The Australian Outback, the coast northwest of Perth, the Chilean observatory sites, and isolated places in the US Southwest, plus many others have sky brightness negligibly different from the natural background, which sets a fundamental (and more-or-less inescapable) limit on how dark a site can be.
The moonless night sky at a remote location far from any man-made light pollution is, however, still not completely black. To most people who are fully dark adapted, it appears a dark gray, but it may also have some faint color.
The dark night sky is illuminated by a natural skyglow that is composed of four parts:
Airglow is the brightest component and is caused by oxygen atoms glowing in the upper atmosphere which are excited by solar ultraviolet radiation. Airglow gets worse at solar maximum. Airglow can add a faint green or red color to the sky background. The color may be vivid if there is a strong
aurora occurring.
Interplanetary dust particles reflect and scatter sunlight and make up the zodiacal light and gegenschein.

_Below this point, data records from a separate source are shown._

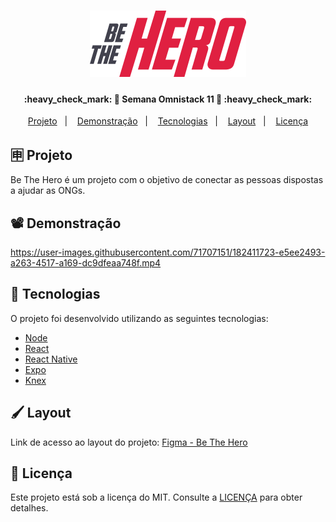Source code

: <h1 align="center">
    <img alt="Be The Hero" title="#BeTheHero" src=".github/logo.svg" width="250px" />
</h1>

<h4 align="center"> 
	:heavy_check_mark: 🚀 Semana Omnistack 11 🚀 :heavy_check_mark:
</h4>

<p align="center">
  <a href="#-projeto">Projeto</a>&nbsp;&nbsp;&nbsp;|&nbsp;&nbsp;&nbsp;
  <a href="#%EF%B8%8F-demonstração">Demonstração</a>&nbsp;&nbsp;&nbsp;|&nbsp;&nbsp;&nbsp;
  <a href="#-tecnologias">Tecnologias</a>&nbsp;&nbsp;&nbsp;|&nbsp;&nbsp;&nbsp;
  <a href="#%EF%B8%8F-layout">Layout</a>&nbsp;&nbsp;&nbsp;|&nbsp;&nbsp;&nbsp;
  <a href="#memo-licença">Licença</a>
</p>

## 🈸 Projeto

Be The Hero é um projeto com o objetivo de conectar as pessoas dispostas a ajudar as ONGs.

## 📽️ Demonstração


https://user-images.githubusercontent.com/71707151/182411723-e5ee2493-a263-4517-a169-dc9dfeaa748f.mp4



## 🚀 Tecnologias

O projeto foi desenvolvido utilizando as seguintes tecnologias:

- [Node](https://nodejs.org/pt-br/)
- [React](https://reactjs.org)
- [React Native](https://reactnative.dev)
- [Expo](https://expo.dev)
- [Knex](https://knexjs.org)

## 🖌️ Layout

Link de acesso ao layout do projeto: [Figma - Be The Hero](https://www.figma.com/file/2C2yvw7jsCOGmaNUDftX9n/Be-The-Hero---OmniStack-11?node-id=0%3A1)

## :memo: Licença
Este projeto está sob a licença do MIT. Consulte a [LICENÇA](LICENSE) para obter detalhes.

At night starlight is scattered by the atmosphere, just as sunlight is during the daytime. Air molecules scatter short blue wavelengths more, which is why the daytime sky is blue. The night sky also has a very faint blue component from scattered starlight.
Countless stars and nebulae in our own galaxy also contribute to the brightness of the night sky, most easily seen in the form of the Milky Way.
Despite the fact that many folks have not seen the zodiacal light, much less the gegenschein or zodiacal band, it is the main contribution to the natural sky brightness even the ecliptic poles.
The night-airglow varies considerably due to solar activity on the time scale of minutes/hours as well as over the 11-year solar cycle, and can greatly compromise the darkness at a site on any particular night.
The zodiacal light, zodiacal band, and gegenschein are prominent features of the night sky at true-dark sites. They are not tests of visual acuity, but of sky brightness.
The night-airglow is also easy to see at dark sites, at least where there is little scattered light from atmospheric dust and aerosols. There are many reported visual sightings of the rippled structure in this phenomenon, looking like banded very thin altocumulus clouds. This light is visible mostly from a forbidden line of ground-state oxygen which emits at 5577A, where most light-pollution filters have their red cutoff.
The widely accepted value for sky brightness at the zenith at a site completely free of man-made light sources and near solar activity minimum is V mag. 22.0 per square arcsecond = mag. 13 per square arcminute. In other words, a perfect site has a sky brightness equivalent to having a mag. 22 star in every square arcsecond box (hardly bigger than the star image itself) over the entire sky.
Where there's no light pollution the limiting magnitude is usually assumed to be 6.5, though some people can see fainter. Under such conditions, the sky is packed with stars, the Milky Way is a mass of swirling, jumbled detail and any clouds appear blacker than the sky itself.